(Entries taken from a collection)
· · · · · · ·

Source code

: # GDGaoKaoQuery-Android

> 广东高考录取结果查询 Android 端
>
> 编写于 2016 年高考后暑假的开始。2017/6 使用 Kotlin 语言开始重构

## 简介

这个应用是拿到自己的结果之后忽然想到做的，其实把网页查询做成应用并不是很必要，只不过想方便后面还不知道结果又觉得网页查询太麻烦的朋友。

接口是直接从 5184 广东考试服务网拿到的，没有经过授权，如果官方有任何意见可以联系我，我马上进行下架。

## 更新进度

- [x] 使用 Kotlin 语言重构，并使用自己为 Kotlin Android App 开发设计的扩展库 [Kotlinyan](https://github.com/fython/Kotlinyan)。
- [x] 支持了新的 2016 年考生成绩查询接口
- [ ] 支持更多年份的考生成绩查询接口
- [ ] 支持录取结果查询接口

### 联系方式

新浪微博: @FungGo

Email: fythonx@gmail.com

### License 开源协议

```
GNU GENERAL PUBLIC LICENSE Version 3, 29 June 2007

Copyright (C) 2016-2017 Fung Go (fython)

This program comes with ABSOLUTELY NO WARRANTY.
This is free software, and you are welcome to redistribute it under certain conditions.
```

· · · · · · ·

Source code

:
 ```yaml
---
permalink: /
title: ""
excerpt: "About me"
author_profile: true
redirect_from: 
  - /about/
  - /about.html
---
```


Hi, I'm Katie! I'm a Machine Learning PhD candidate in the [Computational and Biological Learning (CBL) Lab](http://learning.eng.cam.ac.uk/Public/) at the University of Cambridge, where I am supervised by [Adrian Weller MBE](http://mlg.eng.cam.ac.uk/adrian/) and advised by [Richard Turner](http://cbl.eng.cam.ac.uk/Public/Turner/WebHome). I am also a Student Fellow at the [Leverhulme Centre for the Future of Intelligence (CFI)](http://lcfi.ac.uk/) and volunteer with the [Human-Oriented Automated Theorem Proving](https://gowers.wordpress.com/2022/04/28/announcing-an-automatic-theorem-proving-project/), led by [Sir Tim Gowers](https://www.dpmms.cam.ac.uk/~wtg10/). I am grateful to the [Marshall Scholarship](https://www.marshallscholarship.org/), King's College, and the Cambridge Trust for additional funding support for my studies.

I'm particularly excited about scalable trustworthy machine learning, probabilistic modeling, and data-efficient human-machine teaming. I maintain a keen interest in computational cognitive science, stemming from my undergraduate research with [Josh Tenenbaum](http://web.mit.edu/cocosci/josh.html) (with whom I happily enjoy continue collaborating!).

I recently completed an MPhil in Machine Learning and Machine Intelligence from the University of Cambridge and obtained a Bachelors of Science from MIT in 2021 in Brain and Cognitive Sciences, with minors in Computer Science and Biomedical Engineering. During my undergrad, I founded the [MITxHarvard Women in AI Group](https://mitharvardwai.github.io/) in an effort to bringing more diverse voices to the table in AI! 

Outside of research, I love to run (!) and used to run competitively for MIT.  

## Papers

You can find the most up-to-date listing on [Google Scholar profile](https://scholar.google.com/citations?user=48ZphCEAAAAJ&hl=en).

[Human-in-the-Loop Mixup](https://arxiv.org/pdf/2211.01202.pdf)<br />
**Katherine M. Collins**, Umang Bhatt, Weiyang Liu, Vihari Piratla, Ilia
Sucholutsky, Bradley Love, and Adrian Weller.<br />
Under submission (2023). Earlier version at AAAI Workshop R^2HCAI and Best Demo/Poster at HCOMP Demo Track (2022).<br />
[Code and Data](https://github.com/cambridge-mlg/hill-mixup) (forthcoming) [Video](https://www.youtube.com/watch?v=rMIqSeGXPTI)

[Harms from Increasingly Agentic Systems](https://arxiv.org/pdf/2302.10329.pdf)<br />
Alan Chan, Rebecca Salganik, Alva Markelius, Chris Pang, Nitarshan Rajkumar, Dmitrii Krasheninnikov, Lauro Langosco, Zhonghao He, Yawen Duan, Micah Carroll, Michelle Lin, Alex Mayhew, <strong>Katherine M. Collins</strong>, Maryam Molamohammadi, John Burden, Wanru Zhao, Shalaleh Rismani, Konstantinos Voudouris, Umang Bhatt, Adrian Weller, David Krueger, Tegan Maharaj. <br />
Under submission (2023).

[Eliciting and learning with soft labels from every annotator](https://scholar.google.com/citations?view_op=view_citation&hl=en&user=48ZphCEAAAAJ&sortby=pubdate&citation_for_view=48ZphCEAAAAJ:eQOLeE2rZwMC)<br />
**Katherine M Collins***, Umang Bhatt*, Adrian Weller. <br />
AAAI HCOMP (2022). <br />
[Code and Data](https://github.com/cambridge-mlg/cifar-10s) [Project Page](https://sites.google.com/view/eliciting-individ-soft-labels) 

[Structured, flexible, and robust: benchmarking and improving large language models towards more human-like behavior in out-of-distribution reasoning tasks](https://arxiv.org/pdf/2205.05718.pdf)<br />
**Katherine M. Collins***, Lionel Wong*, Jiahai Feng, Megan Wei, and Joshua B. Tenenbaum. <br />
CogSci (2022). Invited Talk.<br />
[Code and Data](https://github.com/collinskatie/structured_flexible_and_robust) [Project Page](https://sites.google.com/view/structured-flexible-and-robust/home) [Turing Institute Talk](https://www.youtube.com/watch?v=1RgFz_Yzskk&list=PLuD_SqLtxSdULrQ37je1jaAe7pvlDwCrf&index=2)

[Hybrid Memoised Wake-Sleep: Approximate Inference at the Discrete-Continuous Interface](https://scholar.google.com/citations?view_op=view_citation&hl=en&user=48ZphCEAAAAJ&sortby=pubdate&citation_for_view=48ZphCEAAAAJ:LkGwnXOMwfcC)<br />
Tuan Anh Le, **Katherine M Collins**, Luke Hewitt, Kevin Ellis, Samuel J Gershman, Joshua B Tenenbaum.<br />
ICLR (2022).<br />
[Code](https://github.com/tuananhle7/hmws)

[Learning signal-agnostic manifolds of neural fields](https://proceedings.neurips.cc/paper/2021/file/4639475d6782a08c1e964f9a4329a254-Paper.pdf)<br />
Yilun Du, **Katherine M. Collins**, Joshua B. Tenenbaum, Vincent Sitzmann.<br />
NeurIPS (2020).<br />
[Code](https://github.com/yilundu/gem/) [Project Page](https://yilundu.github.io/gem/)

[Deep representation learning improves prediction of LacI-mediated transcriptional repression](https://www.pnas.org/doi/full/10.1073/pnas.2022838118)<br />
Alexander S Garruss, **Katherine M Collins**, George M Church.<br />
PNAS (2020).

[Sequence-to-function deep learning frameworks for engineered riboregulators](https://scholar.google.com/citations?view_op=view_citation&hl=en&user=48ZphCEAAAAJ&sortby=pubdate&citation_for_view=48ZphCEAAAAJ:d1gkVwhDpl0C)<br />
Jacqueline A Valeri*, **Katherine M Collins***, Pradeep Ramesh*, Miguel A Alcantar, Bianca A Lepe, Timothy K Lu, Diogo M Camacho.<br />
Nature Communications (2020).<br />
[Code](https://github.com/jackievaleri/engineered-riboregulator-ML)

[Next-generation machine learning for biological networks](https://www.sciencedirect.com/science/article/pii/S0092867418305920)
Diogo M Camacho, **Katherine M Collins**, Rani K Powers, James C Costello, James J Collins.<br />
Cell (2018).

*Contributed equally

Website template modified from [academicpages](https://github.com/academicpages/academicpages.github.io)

· · · · · · ·

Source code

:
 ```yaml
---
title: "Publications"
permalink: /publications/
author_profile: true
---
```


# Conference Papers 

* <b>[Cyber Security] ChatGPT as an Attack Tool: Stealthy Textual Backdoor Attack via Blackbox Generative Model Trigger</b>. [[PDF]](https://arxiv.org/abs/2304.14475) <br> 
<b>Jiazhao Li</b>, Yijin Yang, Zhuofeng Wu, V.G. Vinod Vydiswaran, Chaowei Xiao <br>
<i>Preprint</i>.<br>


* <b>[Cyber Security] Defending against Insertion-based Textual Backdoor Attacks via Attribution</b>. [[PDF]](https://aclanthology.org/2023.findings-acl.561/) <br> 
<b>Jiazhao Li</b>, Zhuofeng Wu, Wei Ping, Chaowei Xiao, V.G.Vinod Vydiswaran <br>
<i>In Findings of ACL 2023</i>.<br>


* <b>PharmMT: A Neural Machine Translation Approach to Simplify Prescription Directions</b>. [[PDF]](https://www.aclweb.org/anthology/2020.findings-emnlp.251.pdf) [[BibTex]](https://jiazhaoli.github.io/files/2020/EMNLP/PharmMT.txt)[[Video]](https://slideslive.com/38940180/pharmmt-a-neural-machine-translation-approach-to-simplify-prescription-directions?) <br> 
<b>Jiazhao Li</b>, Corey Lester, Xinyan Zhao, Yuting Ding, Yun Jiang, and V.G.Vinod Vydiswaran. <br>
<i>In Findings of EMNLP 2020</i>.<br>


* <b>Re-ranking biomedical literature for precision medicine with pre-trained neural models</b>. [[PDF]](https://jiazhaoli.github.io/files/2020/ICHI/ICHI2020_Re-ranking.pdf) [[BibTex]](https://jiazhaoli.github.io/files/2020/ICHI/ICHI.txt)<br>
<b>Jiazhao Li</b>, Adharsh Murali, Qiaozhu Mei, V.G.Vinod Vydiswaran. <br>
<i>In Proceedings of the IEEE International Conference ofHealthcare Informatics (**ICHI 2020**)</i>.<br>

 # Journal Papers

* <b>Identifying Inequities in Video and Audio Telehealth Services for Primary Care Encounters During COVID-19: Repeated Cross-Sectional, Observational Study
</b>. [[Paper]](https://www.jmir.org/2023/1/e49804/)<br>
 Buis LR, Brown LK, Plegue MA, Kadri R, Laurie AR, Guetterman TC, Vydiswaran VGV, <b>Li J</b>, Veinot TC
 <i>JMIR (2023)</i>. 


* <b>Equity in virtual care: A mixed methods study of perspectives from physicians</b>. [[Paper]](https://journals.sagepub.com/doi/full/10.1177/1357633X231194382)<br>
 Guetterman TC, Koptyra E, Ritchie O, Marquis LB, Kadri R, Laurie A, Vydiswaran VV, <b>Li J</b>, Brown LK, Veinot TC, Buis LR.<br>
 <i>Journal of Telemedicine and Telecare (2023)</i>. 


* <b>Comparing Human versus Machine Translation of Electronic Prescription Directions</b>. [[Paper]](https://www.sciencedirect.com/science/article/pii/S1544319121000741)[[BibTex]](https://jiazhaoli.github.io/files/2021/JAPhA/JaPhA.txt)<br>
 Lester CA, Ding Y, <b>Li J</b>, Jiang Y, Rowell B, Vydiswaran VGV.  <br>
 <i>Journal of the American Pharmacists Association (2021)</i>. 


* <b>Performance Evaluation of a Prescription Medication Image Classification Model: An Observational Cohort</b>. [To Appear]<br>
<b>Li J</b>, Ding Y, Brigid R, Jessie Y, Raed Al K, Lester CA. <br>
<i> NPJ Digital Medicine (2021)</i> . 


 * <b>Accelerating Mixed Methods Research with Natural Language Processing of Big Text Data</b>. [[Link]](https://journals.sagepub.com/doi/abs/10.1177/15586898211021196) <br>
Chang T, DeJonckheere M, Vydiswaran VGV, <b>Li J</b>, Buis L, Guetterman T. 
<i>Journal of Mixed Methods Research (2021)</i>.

· · · · · · ·

Whenever a line in the records above contains the string "engineered", copy that line.

▶ **RESULT FOR THIS TASK**:
[Sequence-to-function deep learning frameworks for engineered riboregulators](https://scholar.google.com/citations?view_op=view_citation&hl=en&user=48ZphCEAAAAJ&sortby=pubdate&citation_for_view=48ZphCEAAAAJ:d1gkVwhDpl0C)<br />
[Code](https://github.com/jackievaleri/engineered-riboregulator-ML)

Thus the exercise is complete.